In Moore v. Harper, some saw a clear threat that the Court would immobilize a primary mechanism to challenge legislative redistricting, which could then co-opt federal elections—the state constitution as applied by the state courts.  If adopted, the ISL theory “would disable state courts from protecting voting rights in federal elections by eliminating state constitutional protections in those elections,” legal experts Leah Litman, Kate Shaw and Carolyn Shapiro wrote of the case in an opinion piece for The Washington Post.[6]  The Brennan Center saw starker possibilities: “Extreme versions of the theory would block legis­latures from deleg­at­ing their author­ity to offi­cials like governors, secret­ar­ies of state, or elec­tion commis­sion­ers, who currently play import­ant roles in admin­is­ter­ing elec­tions.”[7] Moore v. Harper was argued on December 7, 2022.  Commentators noted a fair degree of skepticism among numerous Justices including Kagan, Roberts, Kavanaugh, Barrett, and Jackson.[8]  But the ultimate outcome remained shrouded.

Potential Deferral by the Court: The North Carolina Rehearing: The Supreme Court outcome in Moore now may be deferred.  Republicans took control of the North Carolina Supreme Court following the 2022 elections and the newly-constituted state court announced that it would rehear its earlier decision that had invalidated the state legislature’s maps. On March 2, 2023, the Supreme Court asked for supplemental briefing from the parties to address whether the Court still has jurisdiction to hear Moore, given that the result below is not a final decision of a state court of last resort. The Court’s order, giving the parties until March 20, 2023 to file their briefs, is here.

Bottom Line: Even if the case is dropped from the Court’s current docket, the ISL issue seems likely to reappear.  As Justice Alito had said in dissenting from the Court’s earlier denial of certiorari: “We will have to resolve this question sooner or later, and the sooner we do so, the better.”[9] Although commentary and questions by a majority of Justices in the Moore argument seemed to evidence hesitancy about wholesale adoption of ISL, , the implications of an in-state victory by the North Carolina legislature is worth considering.  On one hand, a decision for the legislature will seemingly encourage ever-more undemocratic gerrymandering, further devaluing the individual’s vote and perpetuating unrepresentative legislatures, both at the statehouse and in Congress. Second, the unfettered authority to override and replace responsible and locally-appropriate voting policies and procedures may inhibit voter participation.  Finally, and perhaps of greatest immediate concern to local governments, the prohibition against involving the state courts or state constitutions in federal times, places, and manner issues may create two tiers of election rules and processes—one for state and local elections and an entirely different one for federal contests.

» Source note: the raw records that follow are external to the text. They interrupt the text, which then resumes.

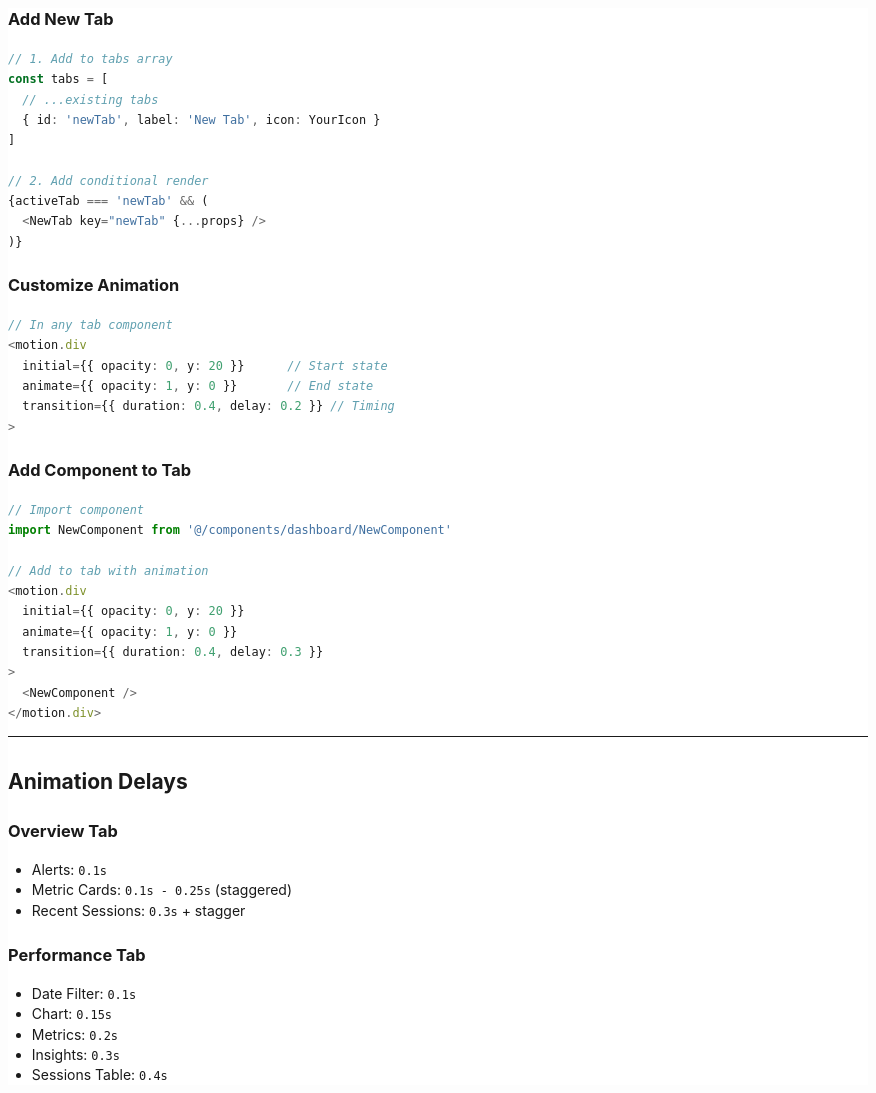 ### Add New Tab
```typescript
// 1. Add to tabs array
const tabs = [
  // ...existing tabs
  { id: 'newTab', label: 'New Tab', icon: YourIcon }
]

// 2. Add conditional render
{activeTab === 'newTab' && (
  <NewTab key="newTab" {...props} />
)}
```

### Customize Animation
```typescript
// In any tab component
<motion.div
  initial={{ opacity: 0, y: 20 }}      // Start state
  animate={{ opacity: 1, y: 0 }}       // End state
  transition={{ duration: 0.4, delay: 0.2 }} // Timing
>
```

### Add Component to Tab
```typescript
// Import component
import NewComponent from '@/components/dashboard/NewComponent'

// Add to tab with animation
<motion.div
  initial={{ opacity: 0, y: 20 }}
  animate={{ opacity: 1, y: 0 }}
  transition={{ duration: 0.4, delay: 0.3 }}
>
  <NewComponent />
</motion.div>
```

---

## Animation Delays

### Overview Tab
- Alerts: `0.1s`
- Metric Cards: `0.1s - 0.25s` (staggered)
- Recent Sessions: `0.3s` + stagger

### Performance Tab
- Date Filter: `0.1s`
- Chart: `0.15s`
- Metrics: `0.2s`
- Insights: `0.3s`
- Sessions Table: `0.4s`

That issue has broad applicability. Most elections are administered at the county level, and if ISL succeeds, legislatures may move to control decisions such as the following:

  • when a county can accept and/or count a ballot (i.e. must ballots be delivered by the time polls close on election day or can they be accepted if postmarked by election day but delivered late?);
  • where polling places can be located (for example, is proximity to public transportation required);
  • what types of voter ID are acceptable;
  • what can be printed on ballots, envelopes, and election mail;
  • what types of information (voter registration, polling location, etc.) and supports (language, disability) will voters receive; and
  • what procedures will be used to test and certify voting machines and systems.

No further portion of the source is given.